AIM OF THE TASK –
From the line containing "A complete authentication" down to the final line of the entries below, restate each line word for word and add nothing.

Stored records –
━━━━━━
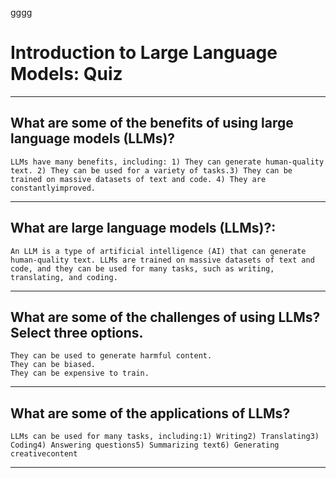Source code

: gggg
# Introduction to Large Language Models: Quiz
____
## What are some of the benefits of using large language models (LLMs)?
```LLMs have many benefits, including: 1) They can generate human-quality text. 2) They can be used for a variety of tasks.3) They can be trained on massive datasets of text and code. 4) They are constantlyimproved.```
____
## What are large language models (LLMs)?:
```An LLM is a type of artificial intelligence (AI) that can generate human-quality text. LLMs are trained on massive datasets of text and code, and they can be used for many tasks, such as writing, translating, and coding.```
____
## What are some of the challenges of using LLMs? Select three options.
```They can be used to generate harmful content.``` <br>
```They can be biased.```<br>
```They can be expensive to train.```
____
## What are some of the applications of LLMs?
```LLMs can be used for many tasks, including:1) Writing2) Translating3) Coding4) Answering questions5) Summarizing text6) Generating creativecontent```
____
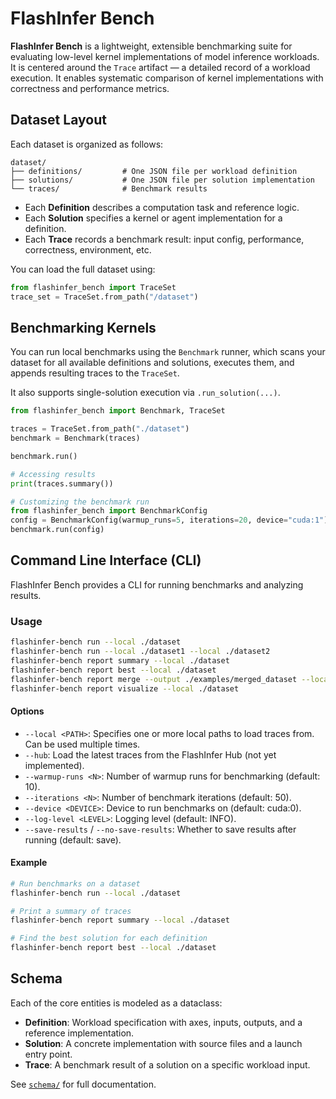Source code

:# FlashInfer Bench

**FlashInfer Bench** is a lightweight, extensible benchmarking suite for evaluating low-level kernel implementations of model inference workloads. It is centered around the `Trace` artifact — a detailed record of a workload execution. It enables systematic comparison of kernel implementations with correctness and performance metrics.

## Dataset Layout

Each dataset is organized as follows:

```
dataset/
├── definitions/         # One JSON file per workload definition
├── solutions/           # One JSON file per solution implementation
└── traces/              # Benchmark results
```

* Each **Definition** describes a computation task and reference logic.
* Each **Solution** specifies a kernel or agent implementation for a definition.
* Each **Trace** records a benchmark result: input config, performance, correctness, environment, etc.

You can load the full dataset using:

```python
from flashinfer_bench import TraceSet
trace_set = TraceSet.from_path("/dataset")
```

## Benchmarking Kernels

You can run local benchmarks using the `Benchmark` runner, which scans your dataset for all available definitions and solutions, executes them, and appends resulting traces to the `TraceSet`.

It also supports single-solution execution via `.run_solution(...)`.

```python
from flashinfer_bench import Benchmark, TraceSet

traces = TraceSet.from_path("./dataset")
benchmark = Benchmark(traces)

benchmark.run()

# Accessing results
print(traces.summary())

# Customizing the benchmark run
from flashinfer_bench import BenchmarkConfig
config = BenchmarkConfig(warmup_runs=5, iterations=20, device="cuda:1")
benchmark.run(config)
```

## Command Line Interface (CLI)

FlashInfer Bench provides a CLI for running benchmarks and analyzing results.

### Usage

```bash
flashinfer-bench run --local ./dataset
flashinfer-bench run --local ./dataset1 --local ./dataset2
flashinfer-bench report summary --local ./dataset
flashinfer-bench report best --local ./dataset
flashinfer-bench report merge --output ./examples/merged_dataset --local ./dataset --local ./examples/dataset2
flashinfer-bench report visualize --local ./dataset
```

#### Options
- `--local <PATH>`: Specifies one or more local paths to load traces from. Can be used multiple times.
- `--hub`: Load the latest traces from the FlashInfer Hub (not yet implemented).
- `--warmup-runs <N>`: Number of warmup runs for benchmarking (default: 10).
- `--iterations <N>`: Number of benchmark iterations (default: 50).
- `--device <DEVICE>`: Device to run benchmarks on (default: cuda:0).
- `--log-level <LEVEL>`: Logging level (default: INFO).
- `--save-results` / `--no-save-results`: Whether to save results after running (default: save).

#### Example

```bash
# Run benchmarks on a dataset
flashinfer-bench run --local ./dataset

# Print a summary of traces
flashinfer-bench report summary --local ./dataset

# Find the best solution for each definition
flashinfer-bench report best --local ./dataset
```

## Schema

Each of the core entities is modeled as a dataclass:

* **Definition**: Workload specification with axes, inputs, outputs, and a reference implementation.
* **Solution**: A concrete implementation with source files and a launch entry point.
* **Trace**: A benchmark result of a solution on a specific workload input.

See [`schema/`](./schema/) for full documentation.

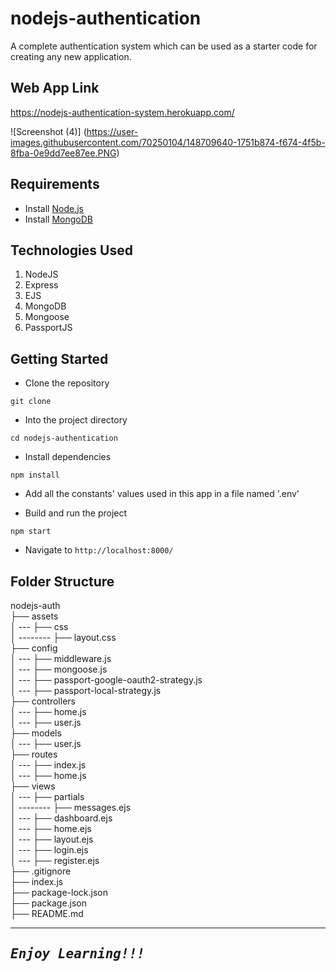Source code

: # nodejs-authentication

A complete authentication system which can be used as a starter code for creating any new application.

## Web App Link

https://nodejs-authentication-system.herokuapp.com/

![Screenshot (4)] (https://user-images.githubusercontent.com/70250104/148709640-1751b874-f674-4f5b-8fba-0e9dd7ee87ee.PNG)

## Requirements

- Install [Node.js](https://nodejs.org/en/)
- Install [MongoDB](https://docs.mongodb.com/manual/installation/)

## Technologies Used
1.  NodeJS
2.  Express
3.  EJS
4.  MongoDB
5.  Mongoose
6.  PassportJS

## Getting Started

- Clone the repository
```
git clone 
```

- Into the project directory
```
cd nodejs-authentication
```

- Install dependencies
```
npm install
```

- Add all the constants' values used in this app in a file named '.env'

- Build and run the project
```
npm start
```

- Navigate to `http://localhost:8000/`

## Folder Structure

nodejs-auth <br>
├── assets <br>
│ --- ├── css <br>
│ -------- ├── layout.css <br>
├── config <br>
│ --- ├── middleware.js <br>
│ --- ├── mongoose.js <br>
│ --- ├── passport-google-oauth2-strategy.js <br>
│ --- ├── passport-local-strategy.js <br>
├── controllers <br>
│ --- ├── home.js <br>
│ --- ├── user.js <br>
├── models <br>
│ --- ├── user.js <br>
├── routes <br>
│ --- ├── index.js <br>
│ --- ├── home.js <br>
├── views <br>
│ --- ├── partials <br>
│ -------- ├── messages.ejs <br>
│ --- ├── dashboard.ejs <br>
│ --- ├── home.ejs <br>
│ --- ├── layout.ejs <br>
│ --- ├── login.ejs <br>
│ --- ├── register.ejs <br>
├── .gitignore <br>
├── index.js <br>
├── package-lock.json <br>
├── package.json <br>
├── README.md <br>

---
<samp>***Enjoy Learning!!!***</samp>
---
━━━━━━
EXERCISE ANSWER –
A complete authentication system which can be used as a starter code for creating any new application.

## Web App Link

https://nodejs-authentication-system.herokuapp.com/

![Screenshot (4)] (https://user-images.githubusercontent.com/70250104/148709640-1751b874-f674-4f5b-8fba-0e9dd7ee87ee.PNG)

## Requirements

- Install [Node.js](https://nodejs.org/en/)
- Install [MongoDB](https://docs.mongodb.com/manual/installation/)

## Technologies Used
1.  NodeJS
2.  Express
3.  EJS
4.  MongoDB
5.  Mongoose
6.  PassportJS

## Getting Started

- Clone the repository
```
git clone 
```

- Into the project directory
```
cd nodejs-authentication
```

- Install dependencies
```
npm install
```

- Add all the constants' values used in this app in a file named '.env'

- Build and run the project
```
npm start
```

- Navigate to `http://localhost:8000/`

## Folder Structure

nodejs-auth <br>
├── assets <br>
│ --- ├── css <br>
│ -------- ├── layout.css <br>
├── config <br>
│ --- ├── middleware.js <br>
│ --- ├── mongoose.js <br>
│ --- ├── passport-google-oauth2-strategy.js <br>
│ --- ├── passport-local-strategy.js <br>
├── controllers <br>
│ --- ├── home.js <br>
│ --- ├── user.js <br>
├── models <br>
│ --- ├── user.js <br>
├── routes <br>
│ --- ├── index.js <br>
│ --- ├── home.js <br>
├── views <br>
│ --- ├── partials <br>
│ -------- ├── messages.ejs <br>
│ --- ├── dashboard.ejs <br>
│ --- ├── home.ejs <br>
│ --- ├── layout.ejs <br>
│ --- ├── login.ejs <br>
│ --- ├── register.ejs <br>
├── .gitignore <br>
├── index.js <br>
├── package-lock.json <br>
├── package.json <br>
├── README.md <br>

---
<samp>***Enjoy Learning!!!***</samp>
---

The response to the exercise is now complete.